Spring into Tanzania

Friends that I made on my trip to Botswana joined me on a new trip to Rwanda and then Tanzania. Note that traveling there requires the following additional immunizations that most Americans don’t have: Hepatitis A/B, Typhoid, Yellow Fever. Luckily I was still immunized from my trip to Botswana. Malaria pills are also highly recommended so I brought my trusty Malarone.

It was Spring when I traveled to Tanzania, which means it is cold overnight but can get HOT during the day. We arrived in Arusha and stayed at Moivaro Lodge the first night. It’s located on a beautiful coffee plantation.

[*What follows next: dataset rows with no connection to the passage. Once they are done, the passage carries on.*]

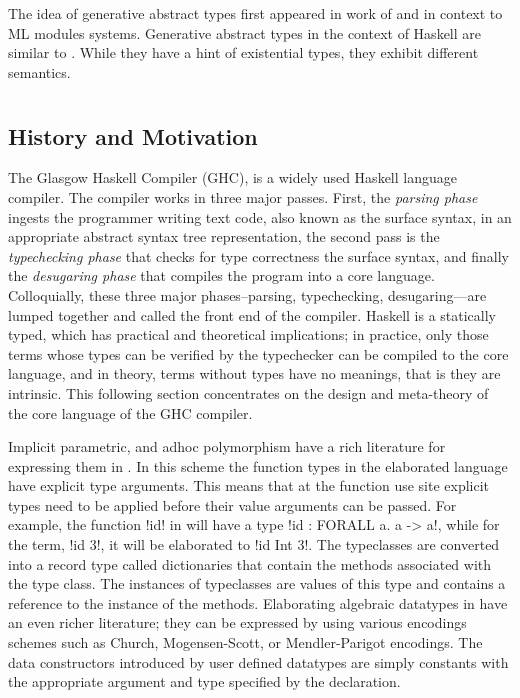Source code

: \documentclass[screen,nonacm]{acmart}
\begin{document}
The idea of generative abstract types first appeared in work of
\citet{leroy_applicative_1995} and \citet{milner_definition_1997}
in context to ML modules systems. Generative abstract types in the
context of Haskell are similar to \cite{montagu_modeling_2009}.
While they have a hint of existential types, they exhibit different
semantics.

\section{\SFC}\label{sec:sfc} %
\subsection{History and Motivation}
The Glasgow Haskell Compiler (GHC)\cite{ghc_2020}, is a widely used
Haskell language\cite{haskell_2010} compiler. The compiler works in
three major passes. First, the \emph{parsing phase} ingests the
programmer writing text code, also known as
the surface syntax, in an appropriate abstract syntax tree
representation, the second pass is the \emph{typechecking phase} that
checks for type correctness the surface syntax, and finally the
\emph{desugaring phase} that compiles the program into a core
language. Colloquially, these three major phases--parsing,
typechecking, desugaring---are lumped together and called
the front end of the compiler. Haskell is a statically typed,
which has practical and theoretical implications;
in practice, only those terms whose types can be verified by the
typechecker can be compiled to the core language, and in theory,
terms without types have no meanings, that is they are intrinsic.
This following section concentrates on the design and meta-theory of
the core language of the GHC compiler.

Implicit parametric\cite{reynolds_user-defined_1978}, and adhoc
polymorphism\cite{hall_type_1994} have a rich literature for
expressing them in \SF. In this scheme the function types in the
elaborated language have explicit type arguments. This means that at
the function use site explicit types need to be applied before their
value arguments can be passed. For example, the function !id! in \SF
will have a type !id : FORALL a. a -> a!, while for the term, !id 3!,
it will be elaborated to !id Int 3!. The typeclasses are converted
into a record type called dictionaries that contain the
methods associated with the type class. The instances of typeclasses
are values of this type and contains a reference to the instance of
the methods. Elaborating algebraic datatypes in \SF have an even
richer literature; they can be expressed by using various encodings
schemes such as Church\cite{jansen_efficient_2005,jansen_programming_2013},
Mogensen-Scott\cite{mogensen_efficient_1992},
or Mendler-Parigot encodings\cite{parigot_representation_1990,
  stump_efficiency_2016}. The data constructors introduced by user
defined datatypes are simply constants with the appropriate argument
and type specified by the declaration.
\end{document}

Our safari began the next morning. We drove two hours to Lake Manyara National Park, a small park between the Rift Valley escarpment and the lake with the same name. This park is home to the rare tree climbing lion. Some say they climb trees to avoid the flies.

Blue Monkey
Lesser and Greater Flamingos

Staying at Gibbs Farm and visiting the Ngorogoro Crater are highlights of Tanzania. The farm itself is spectacular and the food is all farm to table. During dinner the cute resident bush babies come out to eat.

The Ngorongoro Conservation Area lies between the rift escarpment and the Serengeti. The volcanic Ngorongoro Crater is the worlds largest unflooded, intact caldera and is one of the natural wonders of the world. It was created two million years ago by the collapse of an enormous volcano, likely larger than Kilimanjaro. The Masaii are not allowed to live here, but they do bring their cattle in to graze.

Most East African animals can be found in the crater except for the giraffe. The slope of the crater is too steep for them to climb. There are literally animals everywhere.

Cheetah
Cape buffalo
Cooks Hartebeest
Grey Crowned Cranes travel in pairs
Zebra stripes are like fingerprints
Fighting black backed jackals
Spring brings babies
Baby Wildebeest
Warthog
Spotted Hyena and baby
A clutch of Ostrich

Continuing to the Serengeti you will pass the Olduvai Gorge. Olduvai is known as the saddle of mankind, since this is where evidence of the first humans have been found.

It is here that you will find shifting sands. This magnetic, volcanic sand migrates around the area with the wind. I was told this fine sand moves about 50 meters a year, although some reports say 10 meters. Either way, it is quite the mystery..

We had the honor of visiting the Masaii in their home and learning about their culture.

A Masai warrior walked us to where we would be staying, Olduvai Camp.

We were joined by this genet at dinner.

Further into the Serengeti, we stayed at the Serena Lodge. It was comfortable and nice, but also felt very commercialized. It is great for the more nervous traveler who isn’t as interested in immersive culture.

We had the privilege of being in Tanzania at the very beginning of the Great Migration. It is the time when wildebeest and zebra begin to gather and move toward Kenya. At times there are just large congregations of animals and at other times they are walking in a line as far as you can see. There are also no shortage of predators during this time, waiting for their next meal.

Cape buffalo – baby is about a week old
Topi

If you get bored of the big game, or just aren’t seeing any, (yes, that does happen) there are plenty of small animals and birds.

Dwarf Mongoose
Baby black mamba
Fishers Lovebirds
A boomslang – rarely aggressive but deadly
Banded Mongoose Family
Dik-dik – type of very small antelope
Giraffe face the wind when eating acacia leaves because the tree gives off a smell that alerts other acacia trees that giraffe are in the area. The trees then produce a tannin that makes their leaves difficult for the giraffe to digest.
Secretary Bird

A hot air balloon ride above the Serengeti is a once in a lifetime opportunity.

Before you leave Tanzania, hopefully you will get a clear shot of Mount Kilimanjaro.